*** Exercise inputs ***

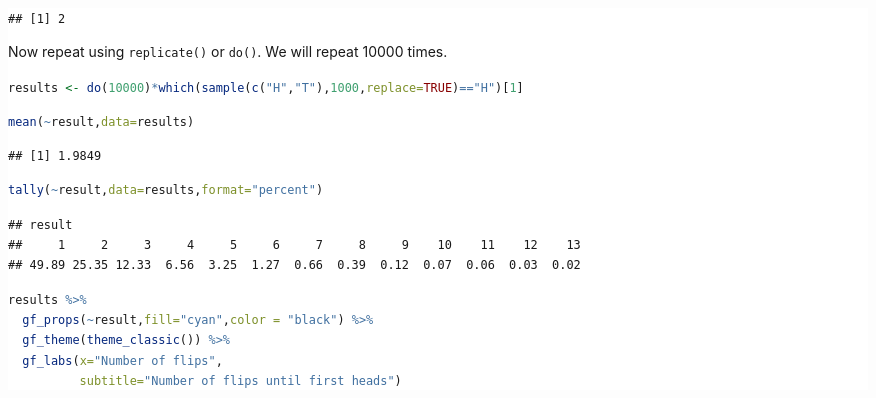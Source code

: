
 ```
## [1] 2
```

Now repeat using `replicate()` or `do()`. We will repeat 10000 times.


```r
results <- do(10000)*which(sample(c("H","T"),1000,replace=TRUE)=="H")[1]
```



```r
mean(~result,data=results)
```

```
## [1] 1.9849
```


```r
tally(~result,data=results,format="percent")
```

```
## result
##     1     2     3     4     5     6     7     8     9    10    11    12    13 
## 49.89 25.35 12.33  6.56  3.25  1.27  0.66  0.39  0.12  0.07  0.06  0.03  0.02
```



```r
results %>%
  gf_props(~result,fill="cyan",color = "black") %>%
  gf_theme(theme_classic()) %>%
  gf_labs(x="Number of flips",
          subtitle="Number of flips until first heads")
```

***
*** Exercise inputs ***

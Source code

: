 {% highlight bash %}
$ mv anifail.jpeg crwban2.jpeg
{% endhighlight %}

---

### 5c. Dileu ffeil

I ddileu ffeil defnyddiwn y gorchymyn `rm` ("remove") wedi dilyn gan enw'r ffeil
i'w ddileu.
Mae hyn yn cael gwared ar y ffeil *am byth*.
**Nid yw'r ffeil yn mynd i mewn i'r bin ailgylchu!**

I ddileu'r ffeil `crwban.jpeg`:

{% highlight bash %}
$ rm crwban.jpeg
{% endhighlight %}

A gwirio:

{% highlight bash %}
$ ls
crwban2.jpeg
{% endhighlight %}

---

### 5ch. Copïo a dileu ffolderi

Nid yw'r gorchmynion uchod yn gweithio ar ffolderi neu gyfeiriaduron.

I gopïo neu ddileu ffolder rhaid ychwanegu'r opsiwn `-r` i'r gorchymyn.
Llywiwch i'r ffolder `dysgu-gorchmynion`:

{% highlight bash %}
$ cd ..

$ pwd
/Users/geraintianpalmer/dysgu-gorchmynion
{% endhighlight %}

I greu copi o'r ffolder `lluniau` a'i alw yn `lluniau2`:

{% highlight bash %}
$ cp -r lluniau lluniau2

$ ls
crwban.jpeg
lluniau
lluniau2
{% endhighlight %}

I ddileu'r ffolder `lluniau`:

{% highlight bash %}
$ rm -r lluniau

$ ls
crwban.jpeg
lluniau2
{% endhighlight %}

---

***

Lines holding the word "ffeil" in the entries above are the ones to pull out. Copy them all.

Response to this exercise:
### 5c. Dileu ffeil
I ddileu ffeil defnyddiwn y gorchymyn `rm` ("remove") wedi dilyn gan enw'r ffeil
Mae hyn yn cael gwared ar y ffeil *am byth*.
**Nid yw'r ffeil yn mynd i mewn i'r bin ailgylchu!**
I ddileu'r ffeil `crwban.jpeg`:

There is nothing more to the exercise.